EXTRACTED DATA ->
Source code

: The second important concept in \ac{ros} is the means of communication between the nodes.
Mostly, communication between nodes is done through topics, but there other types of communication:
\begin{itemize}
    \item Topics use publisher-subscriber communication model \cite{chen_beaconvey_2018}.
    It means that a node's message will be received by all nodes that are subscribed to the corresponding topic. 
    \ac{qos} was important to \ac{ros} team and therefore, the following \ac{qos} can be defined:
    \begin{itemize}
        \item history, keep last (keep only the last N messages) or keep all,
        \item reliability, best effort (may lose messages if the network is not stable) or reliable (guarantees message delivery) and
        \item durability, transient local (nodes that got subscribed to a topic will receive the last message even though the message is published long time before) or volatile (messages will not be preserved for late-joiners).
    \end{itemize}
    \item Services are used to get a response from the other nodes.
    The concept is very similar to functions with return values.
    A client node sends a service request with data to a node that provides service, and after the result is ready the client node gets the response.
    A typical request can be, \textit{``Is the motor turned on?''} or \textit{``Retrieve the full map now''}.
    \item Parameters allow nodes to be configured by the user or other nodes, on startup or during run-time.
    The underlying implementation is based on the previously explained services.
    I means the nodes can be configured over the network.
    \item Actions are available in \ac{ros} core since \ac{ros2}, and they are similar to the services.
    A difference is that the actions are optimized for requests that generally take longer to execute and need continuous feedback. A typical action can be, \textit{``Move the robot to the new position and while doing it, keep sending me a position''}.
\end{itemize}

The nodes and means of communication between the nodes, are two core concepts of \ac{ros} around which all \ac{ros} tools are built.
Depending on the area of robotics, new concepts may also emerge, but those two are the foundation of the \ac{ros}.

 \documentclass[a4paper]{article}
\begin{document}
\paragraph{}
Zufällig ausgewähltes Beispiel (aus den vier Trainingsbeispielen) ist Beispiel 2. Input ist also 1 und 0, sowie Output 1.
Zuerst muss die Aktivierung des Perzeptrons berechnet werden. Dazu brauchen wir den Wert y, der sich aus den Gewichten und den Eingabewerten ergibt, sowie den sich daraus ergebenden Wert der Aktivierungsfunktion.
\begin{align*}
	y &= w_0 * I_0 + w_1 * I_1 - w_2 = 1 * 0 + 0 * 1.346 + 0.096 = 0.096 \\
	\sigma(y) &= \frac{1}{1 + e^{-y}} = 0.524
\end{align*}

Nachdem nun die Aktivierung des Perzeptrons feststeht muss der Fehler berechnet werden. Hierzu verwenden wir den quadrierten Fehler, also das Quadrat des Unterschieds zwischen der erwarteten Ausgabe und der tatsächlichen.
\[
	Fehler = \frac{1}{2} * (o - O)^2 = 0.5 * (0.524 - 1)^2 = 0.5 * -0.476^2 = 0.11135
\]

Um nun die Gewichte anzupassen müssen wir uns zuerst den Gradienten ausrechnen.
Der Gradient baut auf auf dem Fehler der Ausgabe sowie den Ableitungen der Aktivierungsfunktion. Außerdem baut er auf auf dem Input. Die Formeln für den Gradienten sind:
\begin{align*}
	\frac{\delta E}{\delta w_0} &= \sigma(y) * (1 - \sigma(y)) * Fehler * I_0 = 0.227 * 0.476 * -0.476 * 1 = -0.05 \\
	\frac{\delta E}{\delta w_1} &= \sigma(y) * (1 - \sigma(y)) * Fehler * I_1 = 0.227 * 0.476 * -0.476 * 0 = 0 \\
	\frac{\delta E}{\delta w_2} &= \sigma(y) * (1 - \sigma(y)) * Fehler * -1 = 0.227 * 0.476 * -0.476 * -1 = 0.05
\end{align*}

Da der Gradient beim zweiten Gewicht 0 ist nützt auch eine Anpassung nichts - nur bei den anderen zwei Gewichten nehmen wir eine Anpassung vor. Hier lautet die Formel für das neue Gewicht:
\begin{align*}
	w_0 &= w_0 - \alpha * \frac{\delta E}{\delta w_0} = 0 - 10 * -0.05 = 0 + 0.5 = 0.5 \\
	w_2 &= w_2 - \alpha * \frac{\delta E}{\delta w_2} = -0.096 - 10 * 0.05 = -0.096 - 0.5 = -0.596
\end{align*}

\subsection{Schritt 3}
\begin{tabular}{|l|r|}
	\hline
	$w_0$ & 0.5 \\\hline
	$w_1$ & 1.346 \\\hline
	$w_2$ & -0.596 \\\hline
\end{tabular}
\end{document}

TASK DETAILS -> The answer must consist of every line from the entries that holds the string "alpha".

EXERCISE OUTPUT ->
	w_0 &= w_0 - \alpha * \frac{\delta E}{\delta w_0} = 0 - 10 * -0.05 = 0 + 0.5 = 0.5 \\
	w_2 &= w_2 - \alpha * \frac{\delta E}{\delta w_2} = -0.096 - 10 * 0.05 = -0.096 - 0.5 = -0.596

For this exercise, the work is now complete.